I’m reading The Idle Parent by Tom Hodgkinson and it’s making me question what we’re doing in youth soccer.
If you read books like The Talent Code , or just listen to popular wisdom, you know that the best players “come from the streets of Rio and Buenos Aires.” In fact organizations like Street Soccer seek to train players by re-creating the atmosphere of the streets the world over. And Hodgkinson’s book would have us believe the children are overschooled and overmanaged. He quotes Neil Postman: “Children’s games are disappearing, Postman reports, replaced by ‘highly organized, expensive and adult-oriented sports clubs like Little League baseball and Pee wee football.’ Americans are ‘insisting that even at age six, children play their games without spontaneity, under careful supervision, and at an intense competitive level . . . .Children’s play has become an adult preoccupation, it has become professionalized, it is no longer a world separate from the adults.’”

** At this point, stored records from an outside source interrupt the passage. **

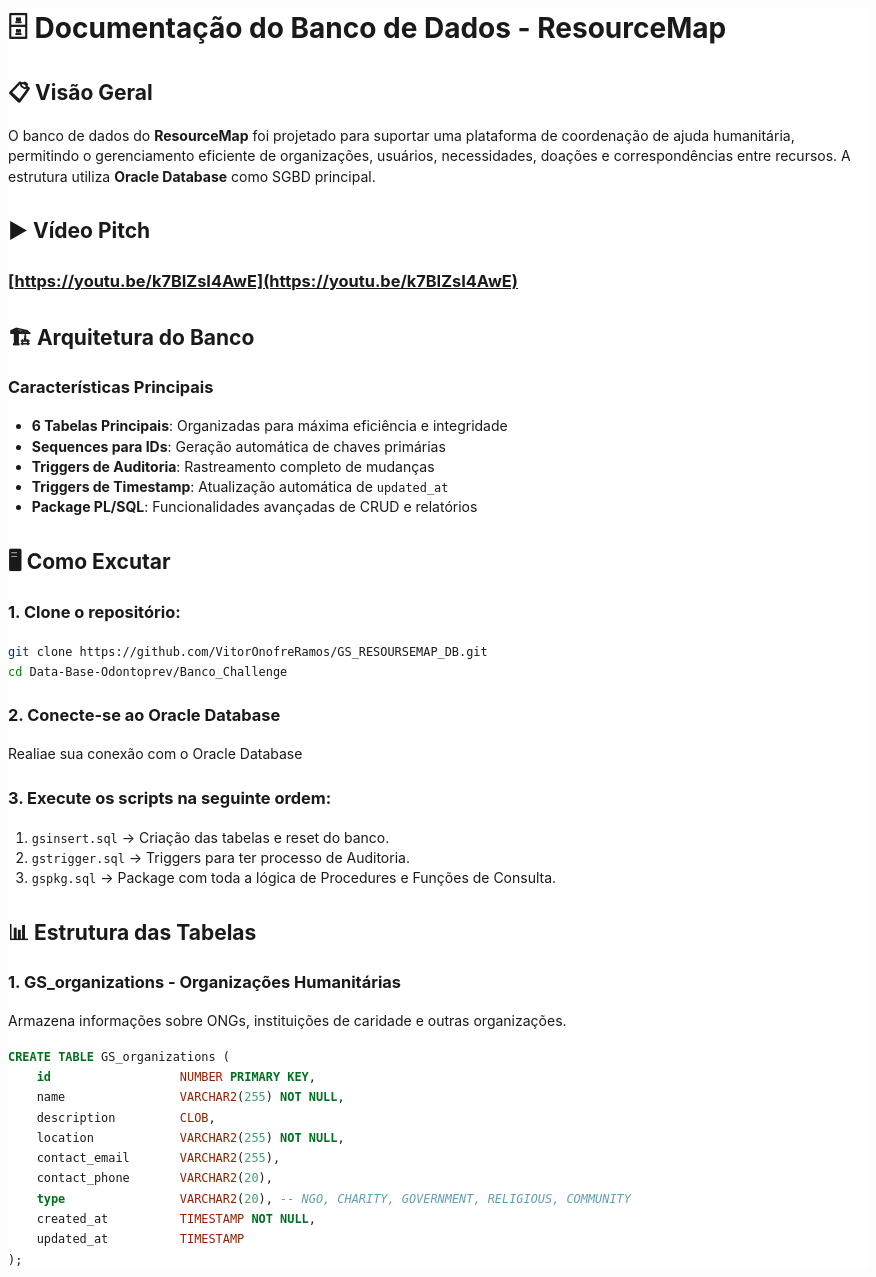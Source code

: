 # 🗄️ Documentação do Banco de Dados - ResourceMap

## 📋 Visão Geral

O banco de dados do **ResourceMap** foi projetado para suportar uma plataforma de coordenação de ajuda humanitária, permitindo o gerenciamento eficiente de organizações, usuários, necessidades, doações e correspondências entre recursos. A estrutura utiliza **Oracle Database** como SGBD principal.

## ▶ Vídeo Pitch

### [https://youtu.be/k7BIZsI4AwE](https://youtu.be/k7BIZsI4AwE)

## 🏗️ Arquitetura do Banco

### Características Principais
- **6 Tabelas Principais**: Organizadas para máxima eficiência e integridade
- **Sequences para IDs**: Geração automática de chaves primárias
- **Triggers de Auditoria**: Rastreamento completo de mudanças
- **Triggers de Timestamp**: Atualização automática de `updated_at`
- **Package PL/SQL**: Funcionalidades avançadas de CRUD e relatórios

## 🖥 Como Excutar

### 1. Clone o repositório:
```bash
git clone https://github.com/VitorOnofreRamos/GS_RESOURSEMAP_DB.git
cd Data-Base-Odontoprev/Banco_Challenge
```

### 2. Conecte-se ao Oracle Database
Realiae sua conexão com o Oracle Database

### 3. Execute os scripts na seguinte ordem:
1. `gsinsert.sql` → Criação das tabelas e reset do banco.
2. `gstrigger.sql` → Triggers para ter processo de Auditoria.
3. `gspkg.sql` → Package com toda a lógica de Procedures e Funções de Consulta.

## 📊 Estrutura das Tabelas

### 1. **GS_organizations** - Organizações Humanitárias
Armazena informações sobre ONGs, instituições de caridade e outras organizações.

```sql
CREATE TABLE GS_organizations (
    id                  NUMBER PRIMARY KEY,
    name                VARCHAR2(255) NOT NULL,
    description         CLOB,
    location            VARCHAR2(255) NOT NULL,
    contact_email       VARCHAR2(255),
    contact_phone       VARCHAR2(20),
    type                VARCHAR2(20), -- NGO, CHARITY, GOVERNMENT, RELIGIOUS, COMMUNITY
    created_at          TIMESTAMP NOT NULL,
    updated_at          TIMESTAMP
);
```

Later in the book, when his wife arranged tennis lessons for his 5 year-old son, Hodgkinson’s reaction was: “I remember being aghast ( . . . ) What sort of madness was that? Saturday mornings are for lying around doing nothing. (. . .) Here’s a tip: Don’t let them anywhere near the soccer team (. . . ) You will find that your weekends are completely ruined by having to drive them to matches all over the place. Organized sports is the enemy. Skateboarding, yes. That is free, you can do it anywhere and there are no parents involved, or very few. But team sports? No, no, no.” He goes on to support kids playing freely with minimal adult intervention, as kids do when playing soccer unsupervised.
Which leads me to wonder – am I the luckiest guy in the world, getting to be part of the recreational fun of 17 happy, well-adjusted boys, or am I just another authority figure reinforcing blind adherence to schedules,
processes and limiting roles? Am I channeling fun, or as Pink Floyd suggests, taking these lovely boys and turning them into “another brick in the wall”? Would my guys do better, and be happier, having free soccer play for 90 minutes?
Like Scrooge asked on Christmas Eve, “Is this what I must become, or if I change now, can I change this picture I see?”
One way to blend these extremes – avoiding team sport at all costs on one hand, and drilling values of competitiveness and submission to authority on the other – might be to coach my team in a facilitative manner. Jeff Wilson, the Technical Director of my club, San Francisco Vikings, stopped by to observe one of my practices the other day. Part of his feedback was that I should correct technique more often. I’m pretty lax when it comes to that, because I would prefer that my boys develop their own ability to discern subtle distinctions between what they do and what others do. For example, one of my players, David, has poor passing technique. His ankle is too loose and his contact is too far toward the toe end of his foot, instead of near the heel. I hadn’t said anything, but after Jeff’s visit, I did. Have I been of service in doing this, or have I robbed David of an opportunity to develop his autodidactic abilities?
Usually what I’ll do is ask the player what he notices. I’ll lead the conversation, sure, but I stay out of the critical thinking process. If David can’t figure out what is happening with his technique, I’ll ask him to observe someone with better skill, like Sam A.. If that doesn’t work, I’ll ask him to train with Sam. If that still doesn’t work, I’ll ask Sam what he thinks about David’s technique.
There is much talk about ”Let the game be the teacher” and that’s all well and fine, we’ve all had coaches whose method was to bring the bag of balls at the beginning of practice and take them in at the end. We looked down at these guys because they didn’t teach us anything, they in fact may not have known anything. At the same time, we’ve also had coaches who “taught” us so much we’d get cold standing on the field listening. Interruptions disrupt flow, and flow is the natural state of performance. Soccer is unlike the “Big Three” of America sport (baseball, basketball and football) because the games in those sports are completely coach-controlled. Coaches are geniuses, wizards, and generals who call every pitch, tell batters whether to swing, baserunners if they can steal. They dictate basketball and football plays where each player has an “assignment” to either fulfill or fail at. A teammate of mine who also played football once said that a coach had told him that soccer was “like one big pass interception” because that was the only time in football that players didn’t have a set task to accomplish. They had to improvise, having suddenly changed from offense to defense and vice versa.
If soccer is a “Football is a game you play with your brain” [Johan Cruyff] how do you develop your brain, except by thinking for yourself? I think my role is to create a good question or challenge for the boys, like how to play through the midfield with the fewest touches possible, by making a game of two-touch, for example, and then let them find the answer themselves.
And there is the self-serving pragmatic angle. If I intervene less, “let the kids play” and become the Idle Coach, how will I be perceived and rated compared to a coach whose sessions are a cavalcade of colored cones,
speed ladders, Pugg goals and a tightly regimented schedule? Will I draw complaints if all I say to my players when they have questions is, “what do you think?”